La postura correcta no existe

Una mirada clínica a la forma en que el cuerpo se organiza

Durante mucho tiempo se habló de la postura como si existiera una versión ideal del ser humano.

Se midieron ejes, se trazaron líneas, se compararon curvas y se intentó ordenar la anatomía con la precisión de un plano. Bajo esa mirada, parecía que bastaba con colocar cada segmento en su sitio para que el dolor desapareciera y la salud se mantuviera en equilibrio.

La práctica clínica, sin embargo, nos pone delante una realidad bastante más compleja y también bastante más honesta.

Hay personas con una alineación impecable que viven con molestias persistentes. Otras, en cambio, presentan curvas, asimetrías o apoyos poco ortodoxos y se mueven con una libertad envidiable. Esa realidad obliga a detenerse y mirar con más profundidad.
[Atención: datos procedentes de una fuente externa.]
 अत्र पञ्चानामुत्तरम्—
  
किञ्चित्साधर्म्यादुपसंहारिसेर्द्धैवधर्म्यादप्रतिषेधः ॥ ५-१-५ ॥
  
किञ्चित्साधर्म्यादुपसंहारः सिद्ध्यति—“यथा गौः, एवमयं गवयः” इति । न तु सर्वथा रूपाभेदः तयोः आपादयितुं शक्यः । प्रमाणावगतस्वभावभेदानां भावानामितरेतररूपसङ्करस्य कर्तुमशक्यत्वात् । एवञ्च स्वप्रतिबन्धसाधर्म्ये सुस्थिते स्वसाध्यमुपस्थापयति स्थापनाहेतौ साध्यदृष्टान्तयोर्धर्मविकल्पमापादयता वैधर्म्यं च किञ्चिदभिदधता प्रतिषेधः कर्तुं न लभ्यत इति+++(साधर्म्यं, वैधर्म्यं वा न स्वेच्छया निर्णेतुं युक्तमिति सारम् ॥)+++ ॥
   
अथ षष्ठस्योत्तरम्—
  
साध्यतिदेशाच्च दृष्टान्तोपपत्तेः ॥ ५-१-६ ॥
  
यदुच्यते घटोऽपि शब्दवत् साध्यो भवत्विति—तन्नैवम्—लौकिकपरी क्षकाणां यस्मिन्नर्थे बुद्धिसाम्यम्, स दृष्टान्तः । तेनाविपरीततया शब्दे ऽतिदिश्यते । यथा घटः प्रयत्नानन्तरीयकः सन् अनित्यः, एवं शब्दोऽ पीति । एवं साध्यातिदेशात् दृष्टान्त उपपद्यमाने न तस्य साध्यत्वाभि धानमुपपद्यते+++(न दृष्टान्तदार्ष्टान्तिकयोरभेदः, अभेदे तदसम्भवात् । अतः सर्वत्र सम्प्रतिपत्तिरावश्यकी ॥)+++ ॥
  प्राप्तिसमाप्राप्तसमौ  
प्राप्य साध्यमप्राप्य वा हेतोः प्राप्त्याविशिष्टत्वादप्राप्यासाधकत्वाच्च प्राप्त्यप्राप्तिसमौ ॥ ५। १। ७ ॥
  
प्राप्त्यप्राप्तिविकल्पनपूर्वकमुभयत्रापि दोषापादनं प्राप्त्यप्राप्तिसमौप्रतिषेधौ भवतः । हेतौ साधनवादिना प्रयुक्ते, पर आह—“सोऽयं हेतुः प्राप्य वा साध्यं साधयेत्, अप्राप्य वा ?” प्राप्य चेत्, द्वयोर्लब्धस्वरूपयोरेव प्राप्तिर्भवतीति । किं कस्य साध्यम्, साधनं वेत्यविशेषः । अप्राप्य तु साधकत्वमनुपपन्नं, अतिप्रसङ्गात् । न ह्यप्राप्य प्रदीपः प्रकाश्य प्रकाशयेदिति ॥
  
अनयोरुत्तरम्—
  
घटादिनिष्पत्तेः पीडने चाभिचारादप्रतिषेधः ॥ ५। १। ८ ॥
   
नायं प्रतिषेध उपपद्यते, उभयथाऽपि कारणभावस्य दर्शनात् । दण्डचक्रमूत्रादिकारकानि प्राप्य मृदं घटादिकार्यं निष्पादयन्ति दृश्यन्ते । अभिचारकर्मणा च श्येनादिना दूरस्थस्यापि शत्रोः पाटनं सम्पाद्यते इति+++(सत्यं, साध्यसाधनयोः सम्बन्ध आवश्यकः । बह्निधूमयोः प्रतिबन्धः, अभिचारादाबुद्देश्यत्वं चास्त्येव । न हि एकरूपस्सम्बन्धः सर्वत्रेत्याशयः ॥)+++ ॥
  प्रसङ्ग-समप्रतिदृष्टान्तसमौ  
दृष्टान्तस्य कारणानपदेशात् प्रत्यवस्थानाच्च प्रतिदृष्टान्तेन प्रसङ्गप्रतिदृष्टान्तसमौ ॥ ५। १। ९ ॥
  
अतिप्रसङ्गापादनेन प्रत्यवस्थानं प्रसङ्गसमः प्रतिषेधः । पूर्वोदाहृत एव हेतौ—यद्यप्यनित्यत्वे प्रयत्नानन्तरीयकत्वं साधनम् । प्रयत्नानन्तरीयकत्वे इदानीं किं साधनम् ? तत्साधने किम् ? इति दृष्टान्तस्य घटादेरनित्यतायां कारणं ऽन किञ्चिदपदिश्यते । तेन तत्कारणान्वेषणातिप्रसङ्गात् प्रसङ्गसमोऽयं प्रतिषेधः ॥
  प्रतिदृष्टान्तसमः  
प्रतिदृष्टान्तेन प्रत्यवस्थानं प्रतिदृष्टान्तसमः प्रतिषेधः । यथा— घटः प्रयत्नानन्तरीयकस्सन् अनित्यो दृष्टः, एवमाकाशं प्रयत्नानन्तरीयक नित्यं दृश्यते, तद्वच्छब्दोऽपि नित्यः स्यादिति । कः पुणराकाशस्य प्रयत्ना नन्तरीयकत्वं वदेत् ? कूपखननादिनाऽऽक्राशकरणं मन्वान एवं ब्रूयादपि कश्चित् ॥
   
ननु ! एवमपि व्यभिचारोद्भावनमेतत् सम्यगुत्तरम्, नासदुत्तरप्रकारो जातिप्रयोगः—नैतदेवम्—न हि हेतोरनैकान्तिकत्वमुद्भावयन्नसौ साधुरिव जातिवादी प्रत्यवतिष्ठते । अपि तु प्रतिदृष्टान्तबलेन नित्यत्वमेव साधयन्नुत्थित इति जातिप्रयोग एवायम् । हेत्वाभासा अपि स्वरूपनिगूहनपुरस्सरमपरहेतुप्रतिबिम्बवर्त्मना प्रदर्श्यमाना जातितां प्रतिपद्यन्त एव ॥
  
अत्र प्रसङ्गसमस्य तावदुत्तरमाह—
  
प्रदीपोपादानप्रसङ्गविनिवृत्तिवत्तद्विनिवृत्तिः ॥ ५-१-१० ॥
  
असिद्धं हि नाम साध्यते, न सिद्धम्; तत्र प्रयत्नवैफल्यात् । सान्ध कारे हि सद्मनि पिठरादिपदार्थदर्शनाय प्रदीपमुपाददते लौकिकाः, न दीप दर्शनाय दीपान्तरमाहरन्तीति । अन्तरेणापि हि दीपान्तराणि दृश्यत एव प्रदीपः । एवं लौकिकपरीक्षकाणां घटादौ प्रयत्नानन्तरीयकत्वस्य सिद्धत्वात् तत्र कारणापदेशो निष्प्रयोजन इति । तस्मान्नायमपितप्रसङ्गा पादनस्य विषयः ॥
La postura deja entonces de parecer una fotografía fija y empieza a entenderse como una forma de organización viva, una respuesta personal ante la gravedad, la historia, la carga, el movimiento y la emoción.

https://pubmed.ncbi.nlm.nih.gov/31451200/

Me interesa pensarla así porque, cuando aprendemos a leerla de verdad, deja de vivirse como un defecto que corregir y empieza a mostrarse como un lenguaje que merece nuestra atención.

Thich Nhat Hanh escribió: “Estar en el cuerpo es estar en la vida”. Y quizá una parte importante de nuestro trabajo consista precisamente en eso: ayudar a que una persona pueda volver a habitarse con más amplitud, con menos esfuerzo y con menos lucha interna.

La alineación como punto de partida

Uno de los modelos que más influyó en la forma de entender la postura fue el de Florence Kendall. Su propuesta aportó una referencia clara: observar cómo se distribuyen los segmentos corporales en relación con una línea teórica de equilibrio. Aquella mirada tuvo mucho valor porque enseñó a observar con rigor. Nos dio una gramática para nombrar desplazamientos, apoyos, curvas excesivas, adaptaciones y compensaciones.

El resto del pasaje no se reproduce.